═══ RECORDS FOR PROCESSING

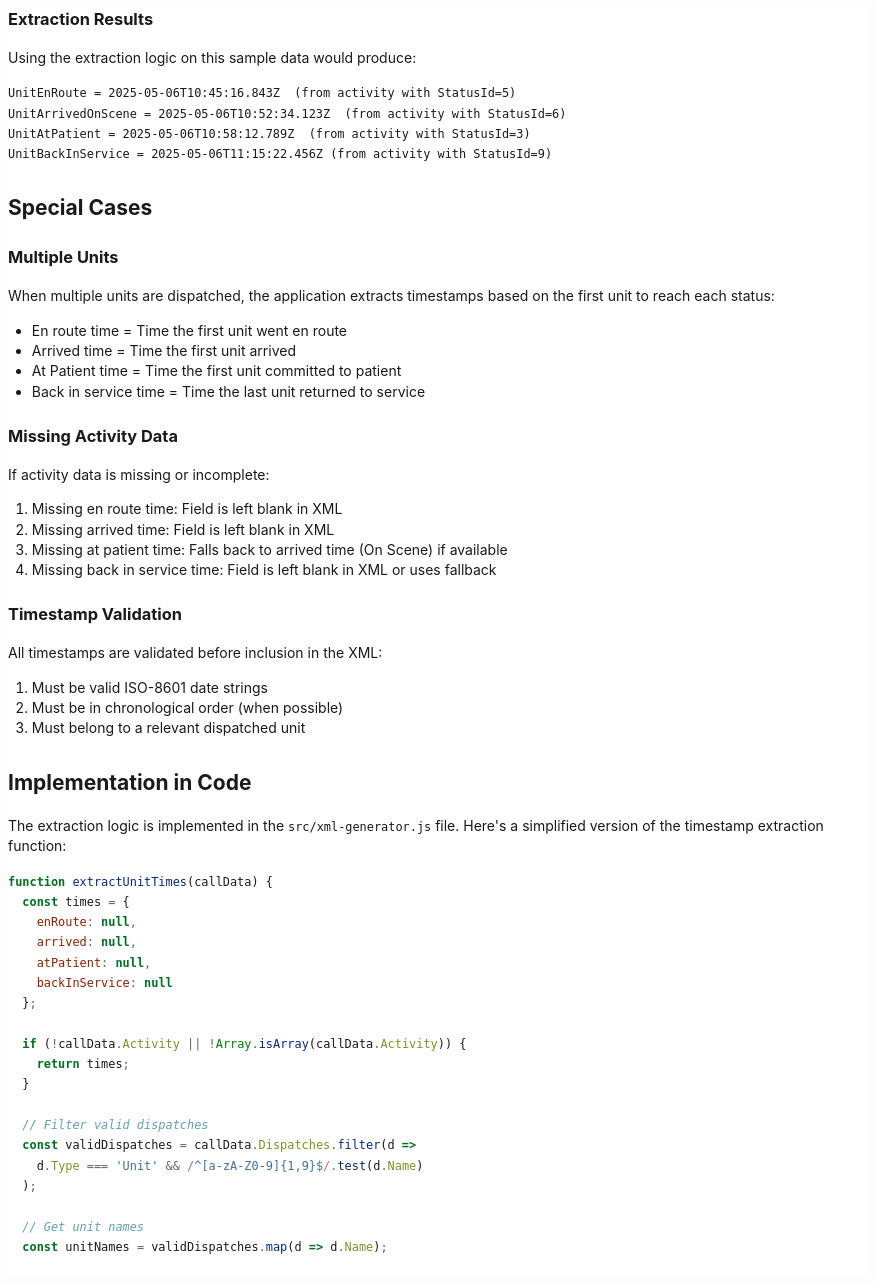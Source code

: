 ### Extraction Results

Using the extraction logic on this sample data would produce:

```
UnitEnRoute = 2025-05-06T10:45:16.843Z  (from activity with StatusId=5)
UnitArrivedOnScene = 2025-05-06T10:52:34.123Z  (from activity with StatusId=6)
UnitAtPatient = 2025-05-06T10:58:12.789Z  (from activity with StatusId=3)
UnitBackInService = 2025-05-06T11:15:22.456Z (from activity with StatusId=9)
```

## Special Cases

### Multiple Units

When multiple units are dispatched, the application extracts timestamps based on the first unit to reach each status:

- En route time = Time the first unit went en route
- Arrived time = Time the first unit arrived
- At Patient time = Time the first unit committed to patient
- Back in service time = Time the last unit returned to service

### Missing Activity Data

If activity data is missing or incomplete:

1. Missing en route time: Field is left blank in XML
2. Missing arrived time: Field is left blank in XML
3. Missing at patient time: Falls back to arrived time (On Scene) if available
4. Missing back in service time: Field is left blank in XML or uses fallback

### Timestamp Validation

All timestamps are validated before inclusion in the XML:

1. Must be valid ISO-8601 date strings
2. Must be in chronological order (when possible)
3. Must belong to a relevant dispatched unit

## Implementation in Code

The extraction logic is implemented in the `src/xml-generator.js` file. Here's a simplified version of the timestamp extraction function:

```javascript
function extractUnitTimes(callData) {
  const times = {
    enRoute: null,
    arrived: null,
    atPatient: null,
    backInService: null
  };
  
  if (!callData.Activity || !Array.isArray(callData.Activity)) {
    return times;
  }
  
  // Filter valid dispatches
  const validDispatches = callData.Dispatches.filter(d => 
    d.Type === 'Unit' && /^[a-zA-Z0-9]{1,9}$/.test(d.Name)
  );
  
  // Get unit names
  const unitNames = validDispatches.map(d => d.Name);
  
```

══════

- [WHAT YOU SHOULD DO] What you return must match the lines from the top of the data through the line with "- At Patient" exactly, with the pictures removed.

- [WORKED SOLUTION]
Source code

: ### Extraction Results

Using the extraction logic on this sample data would produce:

```
UnitEnRoute = 2025-05-06T10:45:16.843Z  (from activity with StatusId=5)
UnitArrivedOnScene = 2025-05-06T10:52:34.123Z  (from activity with StatusId=6)
UnitAtPatient = 2025-05-06T10:58:12.789Z  (from activity with StatusId=3)
UnitBackInService = 2025-05-06T11:15:22.456Z (from activity with StatusId=9)
```

## Special Cases

### Multiple Units

When multiple units are dispatched, the application extracts timestamps based on the first unit to reach each status:

- En route time = Time the first unit went en route
- Arrived time = Time the first unit arrived
- At Patient time = Time the first unit committed to patient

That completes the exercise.